-- Opening Marker --

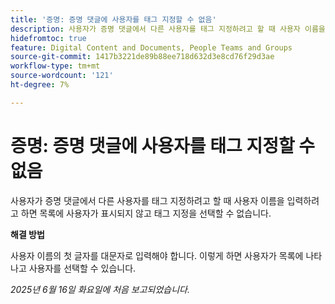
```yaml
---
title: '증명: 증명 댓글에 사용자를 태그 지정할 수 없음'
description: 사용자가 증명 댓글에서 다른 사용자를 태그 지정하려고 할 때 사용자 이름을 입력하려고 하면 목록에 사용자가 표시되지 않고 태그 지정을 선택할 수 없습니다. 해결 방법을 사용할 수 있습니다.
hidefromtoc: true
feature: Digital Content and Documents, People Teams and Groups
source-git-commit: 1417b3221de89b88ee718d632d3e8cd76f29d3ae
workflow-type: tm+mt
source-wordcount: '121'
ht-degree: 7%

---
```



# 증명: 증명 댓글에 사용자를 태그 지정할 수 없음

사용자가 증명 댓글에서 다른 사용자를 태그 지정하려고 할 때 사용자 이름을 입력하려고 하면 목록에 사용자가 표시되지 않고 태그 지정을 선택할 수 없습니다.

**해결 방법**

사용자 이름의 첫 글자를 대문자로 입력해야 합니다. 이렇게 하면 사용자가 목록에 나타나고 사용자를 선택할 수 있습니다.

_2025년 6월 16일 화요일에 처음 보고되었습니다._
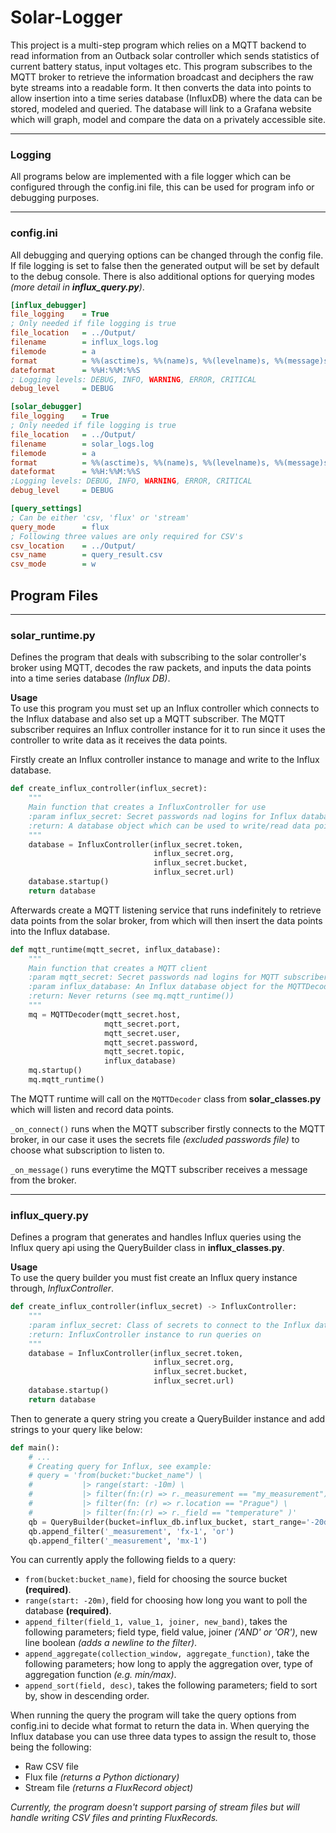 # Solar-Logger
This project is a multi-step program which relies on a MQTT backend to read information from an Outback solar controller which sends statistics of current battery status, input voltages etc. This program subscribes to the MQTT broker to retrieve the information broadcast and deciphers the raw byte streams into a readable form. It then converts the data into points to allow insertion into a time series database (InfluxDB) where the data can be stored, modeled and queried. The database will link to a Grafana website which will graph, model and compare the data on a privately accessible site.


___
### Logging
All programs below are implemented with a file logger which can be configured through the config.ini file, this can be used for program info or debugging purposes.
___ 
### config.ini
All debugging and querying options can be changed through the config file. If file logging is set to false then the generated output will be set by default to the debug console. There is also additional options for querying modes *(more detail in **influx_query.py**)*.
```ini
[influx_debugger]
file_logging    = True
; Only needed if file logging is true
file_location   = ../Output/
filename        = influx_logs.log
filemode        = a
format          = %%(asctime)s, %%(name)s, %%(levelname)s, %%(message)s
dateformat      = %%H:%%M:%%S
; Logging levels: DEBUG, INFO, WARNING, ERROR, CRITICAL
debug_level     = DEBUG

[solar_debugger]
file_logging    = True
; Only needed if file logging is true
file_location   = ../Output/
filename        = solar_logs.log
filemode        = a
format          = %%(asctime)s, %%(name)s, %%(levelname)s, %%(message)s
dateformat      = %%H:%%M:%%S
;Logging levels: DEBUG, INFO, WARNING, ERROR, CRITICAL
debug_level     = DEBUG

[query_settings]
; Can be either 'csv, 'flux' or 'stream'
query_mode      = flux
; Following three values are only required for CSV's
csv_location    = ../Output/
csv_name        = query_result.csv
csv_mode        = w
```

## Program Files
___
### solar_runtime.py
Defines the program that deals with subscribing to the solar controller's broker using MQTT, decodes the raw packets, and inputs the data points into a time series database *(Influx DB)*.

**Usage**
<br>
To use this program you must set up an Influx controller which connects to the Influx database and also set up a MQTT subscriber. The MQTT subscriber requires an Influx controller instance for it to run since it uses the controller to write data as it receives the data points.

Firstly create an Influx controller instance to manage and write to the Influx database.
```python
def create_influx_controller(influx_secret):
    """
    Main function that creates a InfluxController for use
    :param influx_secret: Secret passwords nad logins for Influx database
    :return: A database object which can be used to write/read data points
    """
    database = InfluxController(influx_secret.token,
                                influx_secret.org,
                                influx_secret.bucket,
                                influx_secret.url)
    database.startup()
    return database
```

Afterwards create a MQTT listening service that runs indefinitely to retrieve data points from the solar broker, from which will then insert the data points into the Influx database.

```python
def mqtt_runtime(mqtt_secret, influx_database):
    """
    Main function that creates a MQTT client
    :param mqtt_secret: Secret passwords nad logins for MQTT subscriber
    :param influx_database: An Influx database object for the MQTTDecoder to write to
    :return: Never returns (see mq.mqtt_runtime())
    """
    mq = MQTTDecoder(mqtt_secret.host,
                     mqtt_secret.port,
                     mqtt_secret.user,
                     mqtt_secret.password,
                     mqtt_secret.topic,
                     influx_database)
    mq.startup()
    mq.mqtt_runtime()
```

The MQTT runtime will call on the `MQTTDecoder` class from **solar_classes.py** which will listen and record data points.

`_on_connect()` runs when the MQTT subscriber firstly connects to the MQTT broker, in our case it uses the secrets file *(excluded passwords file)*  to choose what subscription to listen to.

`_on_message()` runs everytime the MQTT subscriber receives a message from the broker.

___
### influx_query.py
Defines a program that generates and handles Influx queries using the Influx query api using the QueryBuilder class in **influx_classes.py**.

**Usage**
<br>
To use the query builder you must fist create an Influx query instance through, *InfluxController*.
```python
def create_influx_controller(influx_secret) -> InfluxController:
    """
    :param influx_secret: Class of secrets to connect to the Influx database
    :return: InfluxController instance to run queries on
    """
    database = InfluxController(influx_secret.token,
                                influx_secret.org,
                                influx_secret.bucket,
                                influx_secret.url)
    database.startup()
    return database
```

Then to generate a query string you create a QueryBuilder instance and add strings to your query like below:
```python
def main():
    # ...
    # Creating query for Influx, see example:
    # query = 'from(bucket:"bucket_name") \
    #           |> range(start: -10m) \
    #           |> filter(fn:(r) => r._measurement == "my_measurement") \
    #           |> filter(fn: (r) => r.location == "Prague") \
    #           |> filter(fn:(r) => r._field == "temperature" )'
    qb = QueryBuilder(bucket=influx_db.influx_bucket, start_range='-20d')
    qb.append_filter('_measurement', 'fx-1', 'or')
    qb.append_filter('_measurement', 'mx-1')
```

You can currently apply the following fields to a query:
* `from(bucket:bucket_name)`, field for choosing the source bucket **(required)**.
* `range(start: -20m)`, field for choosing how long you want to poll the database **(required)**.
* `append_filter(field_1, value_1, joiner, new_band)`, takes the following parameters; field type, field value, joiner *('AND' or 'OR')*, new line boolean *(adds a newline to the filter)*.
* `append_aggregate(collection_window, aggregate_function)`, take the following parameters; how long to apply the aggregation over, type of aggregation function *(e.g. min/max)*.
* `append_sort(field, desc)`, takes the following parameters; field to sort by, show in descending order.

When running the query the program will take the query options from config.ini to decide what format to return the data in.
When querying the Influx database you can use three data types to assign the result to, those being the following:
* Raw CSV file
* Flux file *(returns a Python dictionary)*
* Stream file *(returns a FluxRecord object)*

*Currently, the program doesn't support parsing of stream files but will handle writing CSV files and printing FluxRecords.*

-- Closing Marker --

Task:
Pictures stay out. Transcribe the lines from the start of the entries above through the line with "# Solar-Logger", exactly.

Exercise response:
```yaml
---
title: '증명: 증명 댓글에 사용자를 태그 지정할 수 없음'
description: 사용자가 증명 댓글에서 다른 사용자를 태그 지정하려고 할 때 사용자 이름을 입력하려고 하면 목록에 사용자가 표시되지 않고 태그 지정을 선택할 수 없습니다. 해결 방법을 사용할 수 있습니다.
hidefromtoc: true
feature: Digital Content and Documents, People Teams and Groups
source-git-commit: 1417b3221de89b88ee718d632d3e8cd76f29d3ae
workflow-type: tm+mt
source-wordcount: '121'
ht-degree: 7%

---
```



# 증명: 증명 댓글에 사용자를 태그 지정할 수 없음

사용자가 증명 댓글에서 다른 사용자를 태그 지정하려고 할 때 사용자 이름을 입력하려고 하면 목록에 사용자가 표시되지 않고 태그 지정을 선택할 수 없습니다.

**해결 방법**

사용자 이름의 첫 글자를 대문자로 입력해야 합니다. 이렇게 하면 사용자가 목록에 나타나고 사용자를 선택할 수 있습니다.

_2025년 6월 16일 화요일에 처음 보고되었습니다._
 # Solar-Logger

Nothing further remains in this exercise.